Help wanted, humans not required
Naturally, the industry-wide labor shortage has created a sense of urgency, for businesses in other industries, to adopt automation projects like Lynch’s, which he says has made some companies more interested in working with Vineland, as they need to fill the gaps in their operations.
On top of the labor shortage, there is the issue of growers having to pay a great deal of money for what labor they can secure, as well as increases in minimum wage in some areas. These increased expenses combined with the labor shortage are incentivizing growers to look to automation.
However, Lynch believes that growers will always have to shell out some money for human labor. “There are plenty of tasks where it just would not make sense to have a robot do it,” Lynch says. Be it because the task is too complicated or such a robot would be too expensive or too slow, there are some things that humans will always have to do.
Unfortunately for growers desperate to replace their “Help wanted” signs with robots, there are some challenges to the development of this robotic harvester.

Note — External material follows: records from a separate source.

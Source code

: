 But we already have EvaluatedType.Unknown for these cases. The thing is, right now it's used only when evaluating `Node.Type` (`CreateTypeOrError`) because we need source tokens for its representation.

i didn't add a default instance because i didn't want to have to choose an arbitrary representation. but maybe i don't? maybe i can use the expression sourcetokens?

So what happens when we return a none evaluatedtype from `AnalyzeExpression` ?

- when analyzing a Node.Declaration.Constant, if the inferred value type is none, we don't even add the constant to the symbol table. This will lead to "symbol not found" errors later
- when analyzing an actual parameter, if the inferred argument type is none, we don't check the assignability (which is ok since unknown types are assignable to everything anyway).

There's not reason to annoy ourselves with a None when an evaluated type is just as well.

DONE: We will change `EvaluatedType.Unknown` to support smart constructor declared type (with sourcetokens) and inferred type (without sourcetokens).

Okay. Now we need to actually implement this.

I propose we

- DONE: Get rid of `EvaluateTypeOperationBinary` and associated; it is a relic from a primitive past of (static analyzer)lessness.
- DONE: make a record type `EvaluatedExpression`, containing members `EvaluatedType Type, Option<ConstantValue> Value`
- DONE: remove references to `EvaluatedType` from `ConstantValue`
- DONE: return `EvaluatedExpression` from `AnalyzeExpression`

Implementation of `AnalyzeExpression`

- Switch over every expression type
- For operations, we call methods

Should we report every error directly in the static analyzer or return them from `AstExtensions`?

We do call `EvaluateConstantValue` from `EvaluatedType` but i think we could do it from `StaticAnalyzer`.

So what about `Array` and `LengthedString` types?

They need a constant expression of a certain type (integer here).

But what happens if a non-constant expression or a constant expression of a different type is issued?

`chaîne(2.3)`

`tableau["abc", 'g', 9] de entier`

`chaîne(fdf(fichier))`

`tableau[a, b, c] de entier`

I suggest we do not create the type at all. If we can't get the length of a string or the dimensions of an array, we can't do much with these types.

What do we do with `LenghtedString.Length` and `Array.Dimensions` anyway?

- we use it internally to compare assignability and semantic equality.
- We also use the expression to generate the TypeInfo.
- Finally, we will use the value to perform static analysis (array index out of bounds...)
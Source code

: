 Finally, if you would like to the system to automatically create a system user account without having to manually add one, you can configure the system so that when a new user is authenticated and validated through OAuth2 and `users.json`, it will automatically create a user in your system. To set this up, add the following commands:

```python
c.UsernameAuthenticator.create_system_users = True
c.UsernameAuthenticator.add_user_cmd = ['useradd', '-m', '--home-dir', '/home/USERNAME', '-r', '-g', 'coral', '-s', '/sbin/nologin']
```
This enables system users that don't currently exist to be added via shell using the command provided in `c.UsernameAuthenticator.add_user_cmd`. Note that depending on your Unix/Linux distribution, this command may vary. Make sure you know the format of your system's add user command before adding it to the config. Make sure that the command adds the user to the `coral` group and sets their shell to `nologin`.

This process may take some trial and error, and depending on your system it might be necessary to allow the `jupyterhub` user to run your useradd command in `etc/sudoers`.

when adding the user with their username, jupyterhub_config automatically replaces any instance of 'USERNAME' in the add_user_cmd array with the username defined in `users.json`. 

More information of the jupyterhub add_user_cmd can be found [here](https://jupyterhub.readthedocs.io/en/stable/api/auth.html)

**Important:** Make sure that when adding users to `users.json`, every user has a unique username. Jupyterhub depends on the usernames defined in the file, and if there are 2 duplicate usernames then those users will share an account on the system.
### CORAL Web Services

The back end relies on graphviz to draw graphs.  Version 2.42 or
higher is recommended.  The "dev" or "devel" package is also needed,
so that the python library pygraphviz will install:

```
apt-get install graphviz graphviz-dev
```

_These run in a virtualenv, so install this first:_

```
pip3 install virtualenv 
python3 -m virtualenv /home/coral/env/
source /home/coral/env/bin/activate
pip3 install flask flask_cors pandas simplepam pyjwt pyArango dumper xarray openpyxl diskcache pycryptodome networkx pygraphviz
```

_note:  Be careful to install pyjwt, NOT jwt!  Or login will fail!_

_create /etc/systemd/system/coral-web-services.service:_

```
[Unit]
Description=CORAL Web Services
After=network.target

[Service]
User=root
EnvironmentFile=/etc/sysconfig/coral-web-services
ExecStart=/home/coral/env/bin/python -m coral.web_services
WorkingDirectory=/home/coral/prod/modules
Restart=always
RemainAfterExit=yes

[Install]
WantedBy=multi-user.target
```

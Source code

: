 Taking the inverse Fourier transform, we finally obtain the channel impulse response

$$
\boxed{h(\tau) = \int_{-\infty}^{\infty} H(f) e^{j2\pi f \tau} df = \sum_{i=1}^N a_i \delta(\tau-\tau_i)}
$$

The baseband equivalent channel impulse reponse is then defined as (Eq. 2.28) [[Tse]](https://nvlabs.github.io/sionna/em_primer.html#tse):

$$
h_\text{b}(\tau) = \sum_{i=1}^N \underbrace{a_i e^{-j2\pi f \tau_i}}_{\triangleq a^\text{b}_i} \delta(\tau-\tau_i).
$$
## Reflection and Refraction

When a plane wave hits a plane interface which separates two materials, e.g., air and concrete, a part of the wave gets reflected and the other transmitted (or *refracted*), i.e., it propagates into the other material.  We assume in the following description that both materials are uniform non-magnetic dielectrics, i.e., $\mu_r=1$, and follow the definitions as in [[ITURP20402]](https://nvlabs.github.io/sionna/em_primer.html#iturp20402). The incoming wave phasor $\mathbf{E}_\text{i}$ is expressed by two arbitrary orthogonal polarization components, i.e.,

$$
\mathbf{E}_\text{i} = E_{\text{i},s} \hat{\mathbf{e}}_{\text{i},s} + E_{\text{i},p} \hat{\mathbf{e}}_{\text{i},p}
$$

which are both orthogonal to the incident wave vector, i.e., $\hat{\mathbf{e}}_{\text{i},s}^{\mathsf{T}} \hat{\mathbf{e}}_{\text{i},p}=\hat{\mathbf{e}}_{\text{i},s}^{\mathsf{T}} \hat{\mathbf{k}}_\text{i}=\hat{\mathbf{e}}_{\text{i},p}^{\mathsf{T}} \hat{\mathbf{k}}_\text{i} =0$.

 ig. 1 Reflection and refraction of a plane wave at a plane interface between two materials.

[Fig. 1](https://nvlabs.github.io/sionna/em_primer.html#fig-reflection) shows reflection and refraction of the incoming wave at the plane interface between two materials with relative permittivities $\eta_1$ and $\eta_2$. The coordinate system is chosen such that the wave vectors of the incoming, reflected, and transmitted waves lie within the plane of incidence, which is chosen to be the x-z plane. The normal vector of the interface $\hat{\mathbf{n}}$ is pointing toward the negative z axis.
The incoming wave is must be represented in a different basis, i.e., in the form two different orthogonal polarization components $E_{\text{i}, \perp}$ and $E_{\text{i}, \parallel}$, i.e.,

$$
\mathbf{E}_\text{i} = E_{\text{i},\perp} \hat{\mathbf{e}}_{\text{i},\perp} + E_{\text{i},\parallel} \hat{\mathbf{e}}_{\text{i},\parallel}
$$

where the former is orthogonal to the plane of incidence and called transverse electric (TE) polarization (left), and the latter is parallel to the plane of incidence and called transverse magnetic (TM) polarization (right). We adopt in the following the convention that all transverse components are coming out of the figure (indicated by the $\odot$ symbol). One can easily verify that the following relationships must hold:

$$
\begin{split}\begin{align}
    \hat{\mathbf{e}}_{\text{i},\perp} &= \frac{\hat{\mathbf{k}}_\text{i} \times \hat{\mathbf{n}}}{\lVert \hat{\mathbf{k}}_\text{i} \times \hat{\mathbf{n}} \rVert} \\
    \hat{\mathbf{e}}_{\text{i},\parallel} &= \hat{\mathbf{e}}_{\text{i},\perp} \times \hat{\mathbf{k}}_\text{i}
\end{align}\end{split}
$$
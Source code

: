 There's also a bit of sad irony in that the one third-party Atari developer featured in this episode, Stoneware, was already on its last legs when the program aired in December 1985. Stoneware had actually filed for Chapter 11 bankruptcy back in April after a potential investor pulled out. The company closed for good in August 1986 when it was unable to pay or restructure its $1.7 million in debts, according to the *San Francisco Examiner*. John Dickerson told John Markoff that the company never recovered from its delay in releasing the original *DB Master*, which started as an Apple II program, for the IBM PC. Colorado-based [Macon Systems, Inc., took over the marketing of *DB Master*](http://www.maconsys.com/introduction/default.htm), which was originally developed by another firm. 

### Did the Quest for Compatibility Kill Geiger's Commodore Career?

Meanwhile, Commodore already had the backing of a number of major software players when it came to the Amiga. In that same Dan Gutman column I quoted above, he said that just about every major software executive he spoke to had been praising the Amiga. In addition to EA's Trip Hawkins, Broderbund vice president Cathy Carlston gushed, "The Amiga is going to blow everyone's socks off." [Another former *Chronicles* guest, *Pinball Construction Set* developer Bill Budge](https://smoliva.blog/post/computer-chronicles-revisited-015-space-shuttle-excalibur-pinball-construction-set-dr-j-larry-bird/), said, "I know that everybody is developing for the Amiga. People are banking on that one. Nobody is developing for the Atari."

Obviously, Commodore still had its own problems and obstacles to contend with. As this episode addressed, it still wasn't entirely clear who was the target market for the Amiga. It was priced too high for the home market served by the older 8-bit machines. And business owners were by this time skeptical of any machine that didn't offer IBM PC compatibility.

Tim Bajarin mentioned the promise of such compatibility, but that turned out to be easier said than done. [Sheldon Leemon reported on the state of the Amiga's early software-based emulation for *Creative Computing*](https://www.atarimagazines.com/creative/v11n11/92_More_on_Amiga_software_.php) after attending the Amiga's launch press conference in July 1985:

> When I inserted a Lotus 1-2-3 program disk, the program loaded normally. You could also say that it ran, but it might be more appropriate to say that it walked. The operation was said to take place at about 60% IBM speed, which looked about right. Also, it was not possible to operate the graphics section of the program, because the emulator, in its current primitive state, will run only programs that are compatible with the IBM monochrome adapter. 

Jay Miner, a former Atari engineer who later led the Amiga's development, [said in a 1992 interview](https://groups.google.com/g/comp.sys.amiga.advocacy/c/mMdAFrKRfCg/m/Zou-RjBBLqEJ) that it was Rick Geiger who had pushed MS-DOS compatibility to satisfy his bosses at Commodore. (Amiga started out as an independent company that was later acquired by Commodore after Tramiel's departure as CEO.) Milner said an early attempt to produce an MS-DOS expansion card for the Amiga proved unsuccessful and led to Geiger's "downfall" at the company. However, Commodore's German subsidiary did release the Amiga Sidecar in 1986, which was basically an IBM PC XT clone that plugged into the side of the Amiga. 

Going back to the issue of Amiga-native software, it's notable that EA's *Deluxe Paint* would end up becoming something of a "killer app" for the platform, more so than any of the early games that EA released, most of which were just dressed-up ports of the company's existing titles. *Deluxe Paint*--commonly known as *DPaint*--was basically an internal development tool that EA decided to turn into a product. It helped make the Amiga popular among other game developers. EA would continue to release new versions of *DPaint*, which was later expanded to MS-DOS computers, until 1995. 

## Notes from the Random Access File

Although Lynch says that “the two biggest challenges are speed and accuracy, or rather the success rate of this system,” there’s another complicating factor: money.
“The big, overarching challenge is to find a solution that is faster and successful in terms of how many pieces of fruit it’s actually getting versus how many you want to get,” Lynch says, “and to do that with a price tag on the robot that’s affordable.” And that’s the tricky part. It’s one thing to create the best piece of technology you can. It’s another to create the best piece of technology you can and make it affordable.
“I could throw lots of different technologies at this [speed and accuracy] problem and probably find a very easy way to solve it,” Lynch says, “but you’d end up with a robot that would cost $10 million.” And nobody wants that.
An additional challenge is how greenhouse environments can be relatively unpredictable, Lynch says. While “a greenhouse or an orchard is more structured than just going out to a forest or jungle, it’s still not the same as a controlled environment like a factory assembly line.” So, Lynch says, there are some elements of unpredictability, including things like changes in lighting conditions and changes in the plants themselves as they grow and need to be moved or repotted.
Another problem that working in a greenhouse presents is how fragile produce is, “compared to the rest of robotic applications.” No produce that a robot is picking is going to be as sturdy as the steel that the robot is made from, so the robotic harvester “can’t just grab onto it as hard as possible, which is often what you really care about with robotics in the factory setting … you just want to hold onto it.”
When you have a robot that’s handling produce, it has to be gentle, because it can damage the produce and make it unsellable. This danger is something that Lynch and his team have to keep in mind when designing their robot. When he worked on mining robotics, Lynch didn’t have to address this problem, since everything those mining robots needed to handle was solid and had to be gripped onto as hard as possible.
However, Lynch and his team minimize this fragility problem with their crop of choice: cucumbers. Compared to crops like tomatoes, strawberries or raspberries, cucumbers are much sturdier and therefore easier for a robot to manipulate. Of course, Lynch notes, cucumbers still aren’t as hard as the steel that many robots are made from, but at least they’re sturdier than other crops and won’t be smushed as easily, since, as Lynch says, “You want the food processors to handle making the relish. You don’t have to do it for them.”